For a country like Bangladesh, which depends a lot on its migrant workers for remittance, the gala event offered an opportunity when Qatar spent over USD 229 billion to build its infrastructure. The big question will be how to reengage these workers who might be redundant now that this construction mania is over. Will the West intervene? Very unlikely so. It is the same West that lectures us on the plight of the displaced Rohingyas in the refugee camps and has no qualms over the floating migrants in the Mediterranean. As for the LGBTQ issue, only 33 countries have legalised same-sex marriage. Why single out a nation, then?
Now that the event has tabled all its major teams, football is finally taking the centre stage. We have already seen some major upsets where former champions like Argentina and Germany have tasted defeat to their Asian counterparts. This is a perfect response to the Eurocentric and Orientalist languages that we have experienced.

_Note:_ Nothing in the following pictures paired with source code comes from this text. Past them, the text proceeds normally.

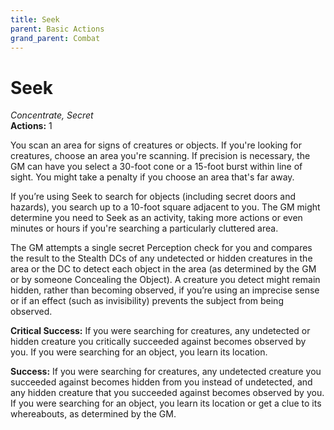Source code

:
 ```yaml
---
title: Seek
parent: Basic Actions
grand_parent: Combat
---
```


# Seek
*Concentrate, Secret*<br>
**Actions:** 1

You scan an area for signs of creatures or objects. If you're looking for creatures, choose an area you're scanning. If precision is necessary, the GM can have you select a 30-foot cone or a 15-foot burst within line of sight. You might take a penalty if you choose an area that's far away.

If you’re using Seek to search for objects (including secret doors and hazards), you search up to a 10-foot square adjacent to you. The GM might determine you need to Seek as an activity, taking more actions or even minutes or hours if you're searching a particularly cluttered area.

The GM attempts a single secret Perception check for you and compares the result to the Stealth DCs of any undetected or hidden creatures in the area or the DC to detect each object in the area (as determined by the GM or by someone Concealing the Object). A creature you detect might remain hidden, rather than becoming observed, if you’re using an imprecise sense or if an effect (such as invisibility) prevents the subject from being observed.

**Critical Success:** If you were searching for creatures, any undetected or hidden creature you critically succeeded against becomes observed by you. If you were searching for an object, you learn its location.

**Success:** If you were searching for creatures, any undetected creature you succeeded against becomes hidden from you instead of undetected, and any hidden creature that you succeeded against becomes observed by you. If you were searching for an object, you learn its location or get a clue to its whereabouts, as determined by the GM.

"The desert World Cup," according to BBC, is "blighted by a dust storm of controversy." Another British tabloid headlined, "Grunting camels outside England's Qatar HQ leave team facing sleepless nights." Earlier, another news report complained that the event in Qatar "robbed us of a summer of football." A German TV complained about the carbon footprints due to the number of air conditioners and flights bringing in visitors for the games.
Ironically, Europe depends a lot on the energy supply from Gulf states – including Qatar – to withstand the winter of discontent that is looming large due to the Russia-Ukraine war. Yet, the underlying tone of Europe has been you cannot buy everything, not "our" football. They probably forget that this is not UEFA; the World Cup is international. In the opening ceremony, Morgan Freeman, who narrated the segment "The Calling," rightly reminded the crowd, "We gather here as one big tribe and Earth is the tent we all live in."
We need a long soul-searching to set our moral standards for us, for our twins, and for our brothers (and sisters).
Dr Shamsad Mortuza is a professor of English at Dhaka University.